Tour d’horizon de Nano Server (partie 1) : création d’une image

Dans ce post nous allons démarrer par créer un VHD minimal de Nano Server. Dans un prochain post, nous verrons la personnalisation des images et la mise en container de Nano Server avec le déploiement d’une application ASP.NET 5.

Nano Server ?

Nano Server est une version de Windows Server ultra minimaliste, plus sécurisée et optimisée pour le déploiement Cloud / Datacenter (c’est surtout cette partie qui va nous intéresser). Nano Server est encore plus réduit que la version Core de Windows Server : taille disque minime, ressource mémoire moindre mais aucune interface, pas de connexion directe à l’OS, support des applications 64 bits uniquement (donc exit vos applications 32 bits … enfin si vous en avez encore), aucun rôle préinstallé (rôle sur mesure à ajouter via des packages), etc. Tout cela amène à des (re)démarrages plus rapides, moins de mises à jour et un espace/transfert des VHD beaucoup plus léger et donc souple à maintenir.

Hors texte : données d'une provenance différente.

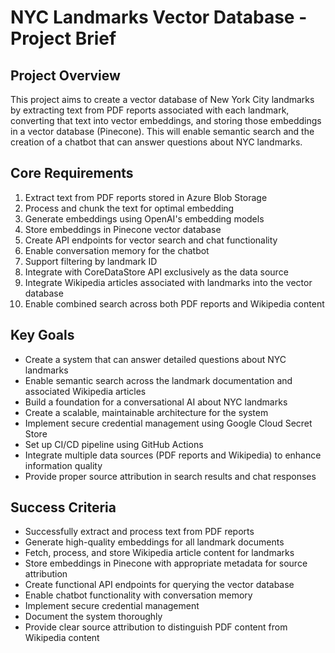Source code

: # NYC Landmarks Vector Database - Project Brief

## Project Overview

This project aims to create a vector database of New York City landmarks by extracting
text from PDF reports associated with each landmark, converting that text into vector
embeddings, and storing those embeddings in a vector database (Pinecone). This will
enable semantic search and the creation of a chatbot that can answer questions about NYC
landmarks.

## Core Requirements

1. Extract text from PDF reports stored in Azure Blob Storage
1. Process and chunk the text for optimal embedding
1. Generate embeddings using OpenAI's embedding models
1. Store embeddings in Pinecone vector database
1. Create API endpoints for vector search and chat functionality
1. Enable conversation memory for the chatbot
1. Support filtering by landmark ID
1. Integrate with CoreDataStore API exclusively as the data source
1. Integrate Wikipedia articles associated with landmarks into the vector database
1. Enable combined search across both PDF reports and Wikipedia content

## Key Goals

- Create a system that can answer detailed questions about NYC landmarks
- Enable semantic search across the landmark documentation and associated Wikipedia
  articles
- Build a foundation for a conversational AI about NYC landmarks
- Create a scalable, maintainable architecture for the system
- Implement secure credential management using Google Cloud Secret Store
- Set up CI/CD pipeline using GitHub Actions
- Integrate multiple data sources (PDF reports and Wikipedia) to enhance information
  quality
- Provide proper source attribution in search results and chat responses

## Success Criteria

- Successfully extract and process text from PDF reports
- Generate high-quality embeddings for all landmark documents
- Fetch, process, and store Wikipedia article content for landmarks
- Store embeddings in Pinecone with appropriate metadata for source attribution
- Create functional API endpoints for querying the vector database
- Enable chatbot functionality with conversation memory
- Implement secure credential management
- Document the system thoroughly
- Provide clear source attribution to distinguish PDF content from Wikipedia content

Nano Server sera donc un système hôte de choix pour héberger un serveur IIS, un stockage de fichiers, héberger NodeJS et autre plateforme applicative, créer un cluster de reprise, un DNS, etc. Tout cela se configure via les packages qui seront disponibles avec Nano Server (et Microsoft à annoncer l’arrivée d’autres packages dans les mois à venir, sans compter sur les tierces parties).

Création du fichier VHD

Les étapes suivantes permettent de créer le fichier de disque dur virtuel VHD qui sera monté ensuite dans une VM puis dans un container Windows Server.

1. Télécharger une ISO de Windows Server 2016

2. Monter l’image dans votre système de fichier (sur Windows : clic droit sur le fichier .iso > Monter). Pour la suite de ce post, mon lecteur DVD est D:\.

3. A la racine de l’ISO, copier les scripts Convert-WindowsImage.ps1 et le nanoServerImageGenerator.psm1 vers un répertoire sur votre disque dur (dans mon cas c:\NanoServer ) :

image => image

4. Ouvrez une console PowerShell en mode administrateur et placez vous dans le répertoire que vous avez copié (celui où vous avez le fichier Convert-WindowsImage.ps1 et le nanoServerImageGenerator.psm1). Pour importer le module de génération d’image Nano Server, exécutez la ligne de commande : Import-Module .\NanoServerImageGenerator.psm1 –Verbose

image

Note : sur Windows 8.1, vous aurez sûrement à exécuter la commande Set-ExecutionPolicy -ExecutionPolicy Unrestricted pour permettre l’utilisation du module et du script PowerShell.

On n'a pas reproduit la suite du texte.